## WHAT YOU NEED TO DO
Each line below should be retyped exactly, with no pictures.

## INPUT DATA
- Opening Delimiter -

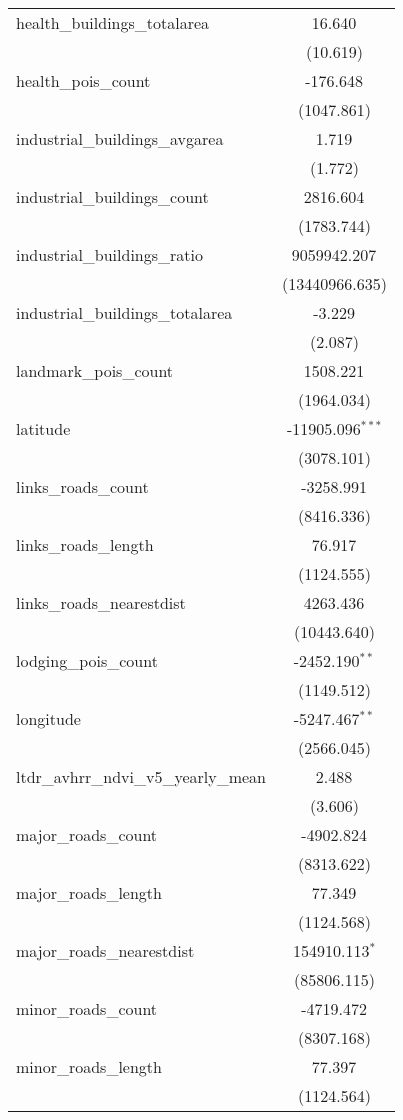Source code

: \begin{table}[!htbp]
\begin{tabular}{@{\extracolsep{5pt}}lc}
 health_buildings_totalarea & 16.640$^{}$ \\
  & (10.619) \\
 health_pois_count & -176.648$^{}$ \\
  & (1047.861) \\
 industrial_buildings_avgarea & 1.719$^{}$ \\
  & (1.772) \\
 industrial_buildings_count & 2816.604$^{}$ \\
  & (1783.744) \\
 industrial_buildings_ratio & 9059942.207$^{}$ \\
  & (13440966.635) \\
 industrial_buildings_totalarea & -3.229$^{}$ \\
  & (2.087) \\
 landmark_pois_count & 1508.221$^{}$ \\
  & (1964.034) \\
 latitude & -11905.096$^{***}$ \\
  & (3078.101) \\
 links_roads_count & -3258.991$^{}$ \\
  & (8416.336) \\
 links_roads_length & 76.917$^{}$ \\
  & (1124.555) \\
 links_roads_nearestdist & 4263.436$^{}$ \\
  & (10443.640) \\
 lodging_pois_count & -2452.190$^{**}$ \\
  & (1149.512) \\
 longitude & -5247.467$^{**}$ \\
  & (2566.045) \\
 ltdr_avhrr_ndvi_v5_yearly_mean & 2.488$^{}$ \\
  & (3.606) \\
 major_roads_count & -4902.824$^{}$ \\
  & (8313.622) \\
 major_roads_length & 77.349$^{}$ \\
  & (1124.568) \\
 major_roads_nearestdist & 154910.113$^{*}$ \\
  & (85806.115) \\
 minor_roads_count & -4719.472$^{}$ \\
  & (8307.168) \\
 minor_roads_length & 77.397$^{}$ \\
  & (1124.564) \\

\end{tabular}
\end{table}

- Closing Delimiter -

## WRITTEN SOLUTION
Source code

: \begin{table}[!htbp]
\begin{tabular}{@{\extracolsep{5pt}}lc}
 health_buildings_totalarea & 16.640$^{}$ \\
  & (10.619) \\
 health_pois_count & -176.648$^{}$ \\
  & (1047.861) \\
 industrial_buildings_avgarea & 1.719$^{}$ \\
  & (1.772) \\
 industrial_buildings_count & 2816.604$^{}$ \\
  & (1783.744) \\
 industrial_buildings_ratio & 9059942.207$^{}$ \\
  & (13440966.635) \\
 industrial_buildings_totalarea & -3.229$^{}$ \\
  & (2.087) \\
 landmark_pois_count & 1508.221$^{}$ \\
  & (1964.034) \\
 latitude & -11905.096$^{***}$ \\
  & (3078.101) \\
 links_roads_count & -3258.991$^{}$ \\
  & (8416.336) \\
 links_roads_length & 76.917$^{}$ \\
  & (1124.555) \\
 links_roads_nearestdist & 4263.436$^{}$ \\
  & (10443.640) \\
 lodging_pois_count & -2452.190$^{**}$ \\
  & (1149.512) \\
 longitude & -5247.467$^{**}$ \\
  & (2566.045) \\
 ltdr_avhrr_ndvi_v5_yearly_mean & 2.488$^{}$ \\
  & (3.606) \\
 major_roads_count & -4902.824$^{}$ \\
  & (8313.622) \\
 major_roads_length & 77.349$^{}$ \\
  & (1124.568) \\
 major_roads_nearestdist & 154910.113$^{*}$ \\
  & (85806.115) \\
 minor_roads_count & -4719.472$^{}$ \\
  & (8307.168) \\
 minor_roads_length & 77.397$^{}$ \\
  & (1124.564) \\

\end{tabular}
\end{table}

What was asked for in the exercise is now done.